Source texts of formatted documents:
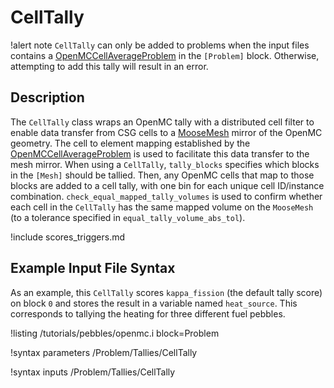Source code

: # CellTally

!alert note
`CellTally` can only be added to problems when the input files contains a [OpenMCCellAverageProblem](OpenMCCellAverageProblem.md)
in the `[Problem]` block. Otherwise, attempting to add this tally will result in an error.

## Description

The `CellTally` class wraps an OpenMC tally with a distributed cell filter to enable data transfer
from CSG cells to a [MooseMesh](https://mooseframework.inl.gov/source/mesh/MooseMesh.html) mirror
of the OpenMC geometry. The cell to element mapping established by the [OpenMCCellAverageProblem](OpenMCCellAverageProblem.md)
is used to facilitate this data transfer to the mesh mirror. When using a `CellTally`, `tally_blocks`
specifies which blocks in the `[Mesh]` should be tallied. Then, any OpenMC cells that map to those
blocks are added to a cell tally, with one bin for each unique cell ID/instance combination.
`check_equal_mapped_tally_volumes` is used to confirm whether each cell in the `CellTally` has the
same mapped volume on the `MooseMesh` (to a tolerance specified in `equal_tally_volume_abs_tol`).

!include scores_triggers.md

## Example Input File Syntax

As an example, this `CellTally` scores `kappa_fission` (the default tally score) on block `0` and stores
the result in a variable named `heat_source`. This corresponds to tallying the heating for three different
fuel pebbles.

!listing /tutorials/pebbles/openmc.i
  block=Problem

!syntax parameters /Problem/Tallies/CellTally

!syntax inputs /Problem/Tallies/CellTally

| PROBLEM REQUIREMENTS |
Please find all lines of the entries that hold the string "OpenMCCellAverageProblem" and copy them.

| ANSWER FOR THIS EXERCISE |
`CellTally` can only be added to problems when the input files contains a [OpenMCCellAverageProblem](OpenMCCellAverageProblem.md)
of the OpenMC geometry. The cell to element mapping established by the [OpenMCCellAverageProblem](OpenMCCellAverageProblem.md)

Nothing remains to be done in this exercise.